I think a lot of this labeling is rather fluid; there is no central committee giving a final answer.
It is kind of like the color spectrum; going from infrared to ultraviolet — exactly where does red stop and orange begin? Or yellow stop and green begin?
So you can have a heist or a mystery that becomes a horror story, but it isn't a "genre shift" horror if the heist or mystery are not all that prominent, and the audience is never really engaged or intrigued by the heist or mystery.
If those are treated as just an excuse to get some characters into the horror situation, it is not a genre shift.
For example (I'm making this up), we open on six people, three men and three women, that tunneled in to rob a bank, taking a bunch of safety deposit boxes. They get away clean, go to their hideout and start cracking open the boxes, looking for valuables. They find a weird old puzzle box, one guy, Jocko, is weirdly attracted to it, he gets obsessed with solving the puzzle box. He insists, the rest know Jocko is a weirdo that can get violent, so they let him play with the puzzle box and continue cracking the safety deposit boxes. Then Jocko laughs, and opens the puzzle box — And all six criminals are suddenly somewhere else, each in different rooms of a huge, crazy old mansion. We pull back and this mansion is on an island in the middle of nowhere. To avoid cliché, let's say it is beautiful, a paradise, absolutely serene. Heaven on Earth, until we see the waters around it,filled with dead fish.
So, some elements of a crime, some fantasy element, but if I do all the above in the first 12 pages of a script (typically the setup for a catalyst; 1/10th to 1/12th of the script), this is not really a genre shift.

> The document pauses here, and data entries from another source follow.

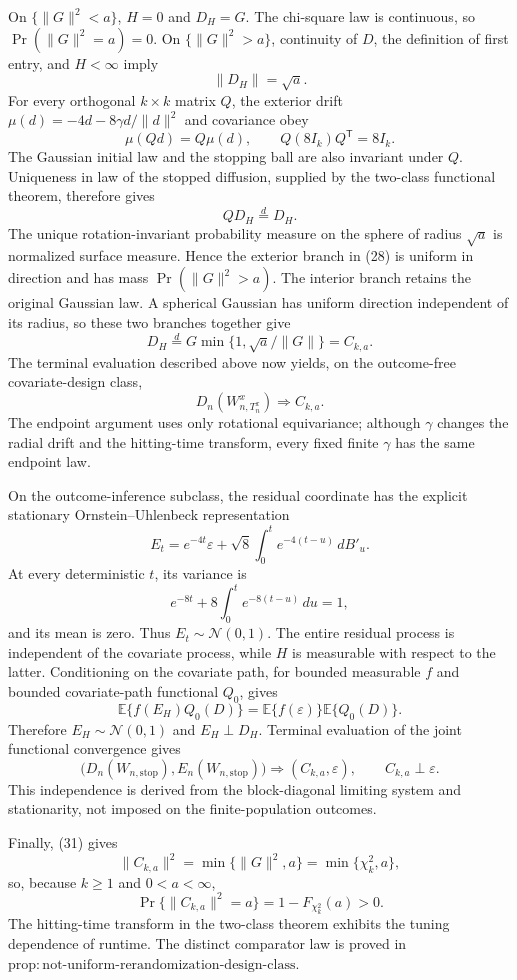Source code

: On \(\{\|G\|^2<a\}\), \(H=0\) and \(D_H=G\).  The chi-square law is continuous, so \(\Pr(\|G\|^2=a)=0\).  On \(\{\|G\|^2>a\}\), continuity of \(D\), the definition of first entry, and \(H<\infty\) imply
\[
 \|D_H\|=\sqrt a. \tag{28}
\]
For every orthogonal \(k\times k\) matrix \(Q\), the exterior drift \(\mu(d)=-4d-8\gamma d/\|d\|^2\) and covariance obey
\[
 \mu(Qd)=Q\mu(d),\qquad Q(8I_k)Q^{\mathsf T}=8I_k. \tag{29}
\]
The Gaussian initial law and the stopping ball are also invariant under \(Q\).  Uniqueness in law of the stopped diffusion, supplied by the two-class functional theorem, therefore gives
\[
 QD_H\overset d=D_H. \tag{30}
\]
The unique rotation-invariant probability measure on the sphere of radius \(\sqrt a\) is normalized surface measure.  Hence the exterior branch in (28) is uniform in direction and has mass \(\Pr(\|G\|^2>a)\).  The interior branch retains the original Gaussian law.  A spherical Gaussian has uniform direction independent of its radius, so these two branches together give
\[
 D_H\overset d=G\min\{1,\sqrt a/\|G\|\}=C_{k,a}. \tag{31}
\]
The terminal evaluation described above now yields, on the outcome-free covariate-design class,
\[
 D_n(W^x_{n,T_n^x})\Rightarrow C_{k,a}. \tag{32}
\]
The endpoint argument uses only rotational equivariance; although \(\gamma\) changes the radial drift and the hitting-time transform, every fixed finite \(\gamma\) has the same endpoint law.

On the outcome-inference subclass, the residual coordinate has the explicit stationary Ornstein--Uhlenbeck representation
\[
 E_t=e^{-4t}\varepsilon+\sqrt8\int_0^t e^{-4(t-u)}\,dB'_u. \tag{33}
\]
At every deterministic \(t\), its variance is
\[
 e^{-8t}+8\int_0^t e^{-8(t-u)}\,du=1, \tag{34}
\]
and its mean is zero.  Thus \(E_t\sim\mathcal N(0,1)\).  The entire residual process is independent of the covariate process, while \(H\) is measurable with respect to the latter.  Conditioning on the covariate path, for bounded measurable \(f\) and bounded covariate-path functional \(Q_0\), gives
\[
 \mathbb E\{f(E_H)Q_0(D)\}
 =\mathbb E\{f(\varepsilon)\}\mathbb E\{Q_0(D)\}. \tag{35}
\]
Therefore \(E_H\sim\mathcal N(0,1)\) and \(E_H\perp D_H\).  Terminal evaluation of the joint functional convergence gives
\[
 \bigl(D_n(W_{n,\mathrm{stop}}),E_n(W_{n,\mathrm{stop}})\bigr)
 \Rightarrow(C_{k,a},\varepsilon),
 \qquad C_{k,a}\perp\varepsilon. \tag{36}
\]
This independence is derived from the block-diagonal limiting system and stationarity, not imposed on the finite-population outcomes.

Finally, (31) gives
\[
 \|C_{k,a}\|^2=\min\{\|G\|^2,a\}=\min\{\chi_k^2,a\}, \tag{37}
\]
so, because \(k\ge1\) and \(0<a<\infty\),
\[
 \Pr\{\|C_{k,a}\|^2=a\}=1-F_{\chi_k^2}(a)>0. \tag{38}
\]
The hitting-time transform in the two-class theorem exhibits the tuning dependence of runtime.  The distinct comparator law is proved in \(\mathrm{prop{:}not\mbox{-}uniform\mbox{-}rerandomization\mbox{-}design\mbox{-}class}\).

I don't get the audience interested in how they got into the bank. We saw a tunnel. Or whether they will get caught, as the police are never involved.
Heist movies are all about the how, the clever ruses and unexpected genius and trickery, the con games. In Ocean's 11, we wonder why we need a master pickpocket, an electrician, an acrobat, the remote control brothers, etc; but it all comes together.
In my little example, there is a magical transport but we don't get deep into the rules of magic, it is just there so we don't have to explain how we got from the Suburbs to a malevolent mansion on a mystery island with no way to escape.
To be a genre shift, I think you have to provide more of the tropes of the genre: To the audience it has to feel like a mystery unfolding before it becomes horror. A full act:
- Robbery, and criminals escape.
- A detective at the scene of the crime.
- The distraught but senile owner of the puzzle box is terrified.
- The detective, from photographs, discovers some backstory of the puzzle box, teasing the audience into the supernatural horror aspect.
- She is led to a Chinese monk  that tells her about the puzzle box, and uses a ritual to divine it's location; so more supernaturalism.
- She doesn't believe it at first, but then follows up and finds their hideout.
- She arrives just in time to be transported with the criminals.
Seven beats; about 15 pages. Ultimately, supernatural horror aside, maybe the detective is the sole survivor, the criminals die horrible deaths, but she figures out how to re-trap the evil in the puzzle box, and when she does, she is magically returned to the hideout she found, puzzle box in hand. The criminals are nowhere to be found.
So technically, mystery solved! With about 60% of the story a straight-up horror flick between the first act (~30 pages) and the Finale (~15 pages).
I'd recommend this kind of genre-shift as a fun way to pad out an otherwise simple horror concept.